==== Available data ====
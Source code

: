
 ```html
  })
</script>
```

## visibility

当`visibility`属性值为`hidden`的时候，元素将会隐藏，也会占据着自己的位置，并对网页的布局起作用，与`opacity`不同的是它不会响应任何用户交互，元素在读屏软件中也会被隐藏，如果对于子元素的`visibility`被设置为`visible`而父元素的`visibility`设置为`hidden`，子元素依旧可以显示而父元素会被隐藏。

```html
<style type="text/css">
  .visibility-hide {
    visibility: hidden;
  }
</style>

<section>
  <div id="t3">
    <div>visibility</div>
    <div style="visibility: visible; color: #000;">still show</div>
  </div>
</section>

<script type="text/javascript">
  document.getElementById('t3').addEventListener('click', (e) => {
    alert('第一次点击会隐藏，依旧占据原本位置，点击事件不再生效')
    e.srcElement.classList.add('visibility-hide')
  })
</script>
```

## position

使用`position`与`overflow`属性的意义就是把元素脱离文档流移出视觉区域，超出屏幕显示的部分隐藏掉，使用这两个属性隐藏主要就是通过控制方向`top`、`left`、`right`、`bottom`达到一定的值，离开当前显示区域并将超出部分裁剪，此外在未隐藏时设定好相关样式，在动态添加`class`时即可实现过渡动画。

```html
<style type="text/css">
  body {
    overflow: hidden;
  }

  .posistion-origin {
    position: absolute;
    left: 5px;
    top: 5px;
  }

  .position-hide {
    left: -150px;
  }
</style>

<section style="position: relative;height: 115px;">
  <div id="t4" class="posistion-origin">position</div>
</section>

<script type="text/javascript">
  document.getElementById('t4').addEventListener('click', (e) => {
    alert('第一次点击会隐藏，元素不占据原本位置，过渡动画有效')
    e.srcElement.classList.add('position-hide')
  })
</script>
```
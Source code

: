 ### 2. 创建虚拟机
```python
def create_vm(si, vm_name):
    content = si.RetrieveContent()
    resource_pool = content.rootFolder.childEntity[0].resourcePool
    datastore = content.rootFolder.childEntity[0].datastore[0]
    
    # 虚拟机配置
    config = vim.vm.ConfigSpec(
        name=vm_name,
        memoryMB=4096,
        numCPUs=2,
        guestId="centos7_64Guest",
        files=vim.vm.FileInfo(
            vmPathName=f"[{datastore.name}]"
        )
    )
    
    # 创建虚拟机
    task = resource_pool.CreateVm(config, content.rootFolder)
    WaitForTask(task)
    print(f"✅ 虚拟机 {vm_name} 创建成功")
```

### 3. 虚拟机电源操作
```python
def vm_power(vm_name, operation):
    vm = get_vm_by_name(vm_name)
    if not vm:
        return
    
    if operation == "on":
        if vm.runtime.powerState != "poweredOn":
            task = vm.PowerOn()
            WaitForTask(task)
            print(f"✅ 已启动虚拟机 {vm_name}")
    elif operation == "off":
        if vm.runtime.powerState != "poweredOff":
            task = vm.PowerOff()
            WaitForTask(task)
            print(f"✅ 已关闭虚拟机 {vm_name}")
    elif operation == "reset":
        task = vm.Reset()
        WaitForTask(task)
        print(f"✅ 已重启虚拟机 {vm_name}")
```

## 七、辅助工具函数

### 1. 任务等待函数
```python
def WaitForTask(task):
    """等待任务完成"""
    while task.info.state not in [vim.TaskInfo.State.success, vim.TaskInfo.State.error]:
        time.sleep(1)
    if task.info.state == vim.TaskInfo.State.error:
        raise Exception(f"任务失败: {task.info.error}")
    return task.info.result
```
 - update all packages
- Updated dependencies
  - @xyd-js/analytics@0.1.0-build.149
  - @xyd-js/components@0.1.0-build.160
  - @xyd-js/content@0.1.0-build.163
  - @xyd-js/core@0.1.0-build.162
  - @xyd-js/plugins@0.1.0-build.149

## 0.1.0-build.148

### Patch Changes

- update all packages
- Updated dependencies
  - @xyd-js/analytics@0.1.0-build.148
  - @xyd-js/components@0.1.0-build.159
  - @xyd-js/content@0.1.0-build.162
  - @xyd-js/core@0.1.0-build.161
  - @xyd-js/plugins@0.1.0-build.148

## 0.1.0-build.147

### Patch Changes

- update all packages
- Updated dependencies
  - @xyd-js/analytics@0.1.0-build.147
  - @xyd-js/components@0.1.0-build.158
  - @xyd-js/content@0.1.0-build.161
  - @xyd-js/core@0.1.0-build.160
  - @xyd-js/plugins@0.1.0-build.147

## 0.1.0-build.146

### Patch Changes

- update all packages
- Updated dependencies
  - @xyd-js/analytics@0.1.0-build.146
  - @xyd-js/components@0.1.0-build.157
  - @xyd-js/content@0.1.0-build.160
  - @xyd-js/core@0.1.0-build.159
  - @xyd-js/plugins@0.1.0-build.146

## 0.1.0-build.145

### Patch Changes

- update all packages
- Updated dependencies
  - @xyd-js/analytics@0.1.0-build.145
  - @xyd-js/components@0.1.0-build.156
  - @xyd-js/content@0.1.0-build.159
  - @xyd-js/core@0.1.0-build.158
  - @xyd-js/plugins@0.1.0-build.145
====
** Task to complete **
Using the data above, report the number of lines that contain the string "analytics", and only that number.

** Result of this task **
5